İşten azalan ticaret hacmimiz dolayısıyla tarafımızdan çıkarılan ve kıdem tazminatı senetlerle ödenen kişinin yaklaşık 7 senedini ödedikten sonra son senedini ödemeden şirketi ağır şekilde suistimal ettiğini ve zarara uğrattığını farkettik. Senedi ödemedik kendisinin şirketi uğrattığı zararı geri ödemesini ve kıdem tazminatını geri istedik. Önce suçunu kabul etmedi ancak kanıtlayınca öderim param sınırlı yeni işyerimdeki maaşımın 10 da biri kadar ödeyebilirim dedi ve kabul ettik.

Biz tam ilk ödemeyi beklerken elinde ihtiyati haciz kararı ile bir avukat şirkete geldi. Olanları anlattıksa da doğal ve yasal hakkı olarak şirkette tedbir icrası yaptılar. 800 YTL için 1.500 değerinde mal kaldırdılar. Buraya kadar hukuki bir anormallik yok.

Aradan 3-4 ay geçti, bir baktık tekrar geldiler. Arkadaş elinizde fazlaca mal var daha ne istiyorsunuz dedik? İcra memuru dosyayı inceledi, bizi haklı buldu, bunun üzerine alacaklı (!) avukatı eski haczettiklerimi fek ediyorum şimdi de kameraları almak istiyorum dedi. Mantıken buraya kadar da bir sorun yok.
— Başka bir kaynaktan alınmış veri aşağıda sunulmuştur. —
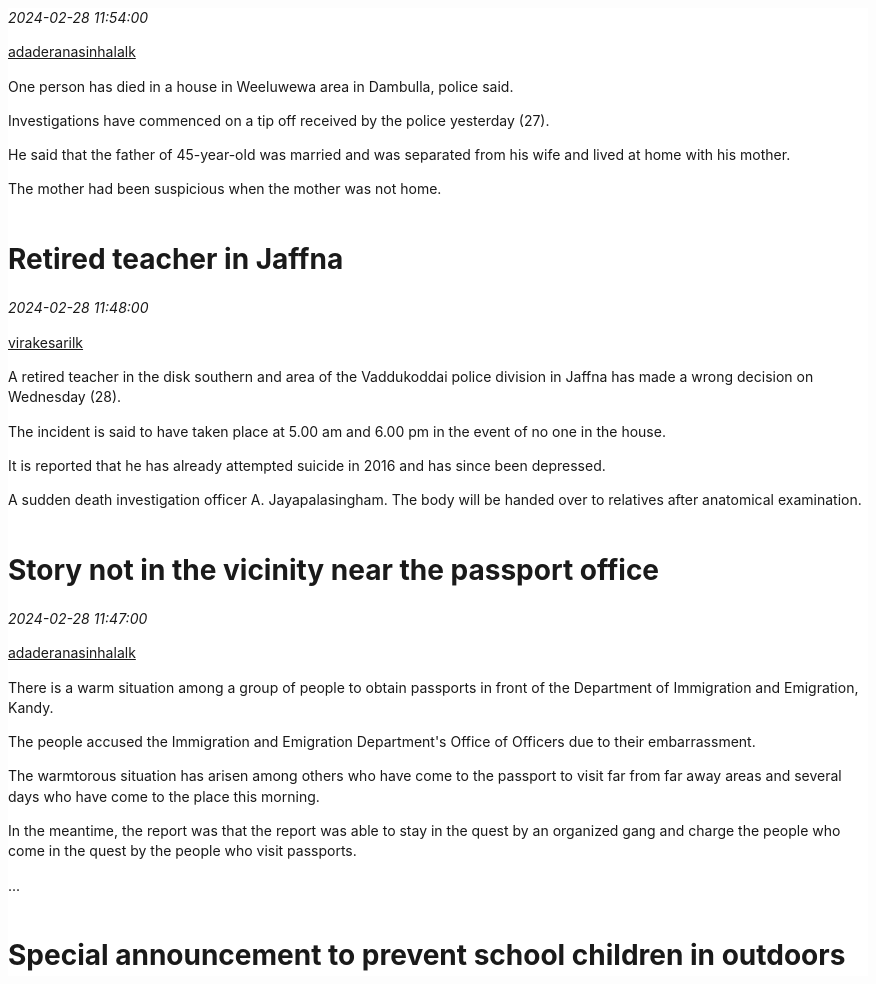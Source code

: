 *2024-02-28 11:54:00*

[adaderanasinhalalk](http://sinhala.adaderana.lk/news/193908)

One person has died in a house in Weeluwewa area in Dambulla, police said.

Investigations have commenced on a tip off received by the police yesterday (27).

He said that the father of 45-year-old was married and was separated from his wife and lived at home with his mother.

The mother had been suspicious when the mother was not home.



# Retired teacher in Jaffna

*2024-02-28 11:48:00*

[virakesarilk](https://www.virakesari.lk/article/177484)

A retired teacher in the disk southern and area of the Vaddukoddai police division in Jaffna has made a wrong decision on Wednesday (28).

The incident is said to have taken place at 5.00 am and 6.00 pm in the event of no one in the house.

It is reported that he has already attempted suicide in 2016 and has since been depressed.

A sudden death investigation officer A. Jayapalasingham. The body will be handed over to relatives after anatomical examination.



# Story not in the vicinity near the passport office

*2024-02-28 11:47:00*

[adaderanasinhalalk](http://sinhala.adaderana.lk/news/193907)

There is a warm situation among a group of people to obtain passports in front of the Department of Immigration and Emigration, Kandy.

The people accused the Immigration and Emigration Department's Office of Officers due to their embarrassment.

The warmtorous situation has arisen among others who have come to the passport to visit far from far away areas and several days who have come to the place this morning.

In the meantime, the report was that the report was able to stay in the quest by an organized gang and charge the people who come in the quest by the people who visit passports.

...



# Special announcement to prevent school children in outdoors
Ancak biz fek edilen malları geri almaya gittiğimizde bir de baktık dosya
bizim alacaklı olduğumuz dosyalardan bildiğimiz şekilden farklı işliyor.

İkinci icra edilen mallar satışa çıkarılmış, tesadüfen yeddiemin yerinde yok diye satış düşürülmüş. Oysa bize hiçbir tebligat yok.

Bunun şokunu atlatamadan neyse satış düşmüş nasıl olsa daha sıkı takip ederiz dosyayı ben fek edilen mallarımı almak için yazımı istiyorum derken ikinci bir şok yaşadık.

İcra müdürü ilk icradaki malların yeddiemin ücretini ve diğer masraflarını tarafımdan (borçlu(!)) istiyor.

Bunu anlatmaya çalıştım, bu bir zulüm, gel malları kaldır, yol parası masraf, o masraf, şu masraf, sonra tekrar gel bir tomar masraf, eskiyi fek ettim, şimdi yeni malları alacağım de ve tüm bu masraflar borçludan alınsın. Bunu anlamakta güçlük çekiyorum. Evet mantık olarak buna sebebiyet veren benim, ilk mallarla ilgili masrafa aklım yatıyor. Ancak keyfen fek edip edip yeni yeni masraflar açılması anında elimde olan bir insiyatif yok ki masrafları ben (yani borçlu) ödeyeyim. Bu bir.

Yerinde olmayan yeddieimine gidilmiş, tellaliye şu bu yine bir tomar masraf yapılmış ve bu masraf ta bana kambur. Bu nedir?

İcra dairesi ya da yeddieminin kusurunun bedelini neden ben ödeyeyim?

Avukatın keyfen fek edip edip yeniden mal kaldırmasını yeniden yüzlerce lira masraf yapmasını engellemek için 1. den sonraki masrafları borçlunun ödemesi gerekmiyor mu?

Veya birinci fek edilen malların masrafları alacaklı tarafından ödenmesi gerekmiyor mu?

Bence haksız bulduğum masrafları yatırıp, fek edilen malları alsam, bu masrafları dava yoluyla geri alabilir miyim?

Yeddiemin suç işlemiş olmuyor mu? İcra müdürü bu suçu savcılığa bildirmekle mükellef mi? Ben mi bildirmeliyim? Bildirmezsem ileride bu parayı dava yoluyla geri isterken neden öyleyse itiraz etmedin, suç duyurusunda bulunmadın derler mi?

Lütfen fikirlerinizi bekliyorum, 23 yıldır şirket müdürüyüm, ilk kez böyle bir durumla karşılaşıyorum.